EXERCISE DIRECTIONS | Please filter the entries for the word "flat" and copy every line that has it.

INPUT DATA |
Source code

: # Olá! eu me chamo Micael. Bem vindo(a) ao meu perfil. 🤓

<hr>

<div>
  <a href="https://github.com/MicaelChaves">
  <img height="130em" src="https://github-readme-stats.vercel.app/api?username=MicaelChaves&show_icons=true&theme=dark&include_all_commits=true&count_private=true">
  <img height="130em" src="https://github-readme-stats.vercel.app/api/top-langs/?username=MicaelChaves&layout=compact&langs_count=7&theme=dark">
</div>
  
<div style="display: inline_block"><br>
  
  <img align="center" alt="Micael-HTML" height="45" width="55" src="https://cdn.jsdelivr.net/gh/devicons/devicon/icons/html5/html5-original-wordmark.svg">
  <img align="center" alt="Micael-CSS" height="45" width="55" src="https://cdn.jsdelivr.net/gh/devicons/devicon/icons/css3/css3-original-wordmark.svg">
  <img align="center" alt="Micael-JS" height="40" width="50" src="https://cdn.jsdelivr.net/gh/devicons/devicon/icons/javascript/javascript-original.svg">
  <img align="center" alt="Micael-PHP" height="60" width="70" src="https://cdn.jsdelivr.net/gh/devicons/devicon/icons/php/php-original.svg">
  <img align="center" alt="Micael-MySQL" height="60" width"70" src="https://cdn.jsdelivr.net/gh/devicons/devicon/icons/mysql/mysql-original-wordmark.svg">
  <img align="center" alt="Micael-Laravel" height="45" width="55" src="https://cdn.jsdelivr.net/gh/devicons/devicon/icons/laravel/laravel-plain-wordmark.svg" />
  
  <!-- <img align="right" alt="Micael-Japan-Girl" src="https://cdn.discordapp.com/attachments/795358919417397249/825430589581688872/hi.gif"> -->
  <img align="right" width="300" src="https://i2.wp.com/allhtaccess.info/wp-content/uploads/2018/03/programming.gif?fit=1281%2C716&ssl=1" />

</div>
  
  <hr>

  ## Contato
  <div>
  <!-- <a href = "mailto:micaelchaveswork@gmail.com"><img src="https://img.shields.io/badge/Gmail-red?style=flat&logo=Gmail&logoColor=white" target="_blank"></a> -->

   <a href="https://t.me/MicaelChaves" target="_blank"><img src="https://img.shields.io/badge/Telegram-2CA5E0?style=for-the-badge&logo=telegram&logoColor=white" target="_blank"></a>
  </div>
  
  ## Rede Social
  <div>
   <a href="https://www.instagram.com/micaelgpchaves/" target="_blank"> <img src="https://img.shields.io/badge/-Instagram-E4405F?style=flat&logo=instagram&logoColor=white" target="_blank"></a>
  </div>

EXERCISE RESULT |
  <!-- <a href = "mailto:micaelchaveswork@gmail.com"><img src="https://img.shields.io/badge/Gmail-red?style=flat&logo=Gmail&logoColor=white" target="_blank"></a> -->
   <a href="https://www.instagram.com/micaelgpchaves/" target="_blank"> <img src="https://img.shields.io/badge/-Instagram-E4405F?style=flat&logo=instagram&logoColor=white" target="_blank"></a>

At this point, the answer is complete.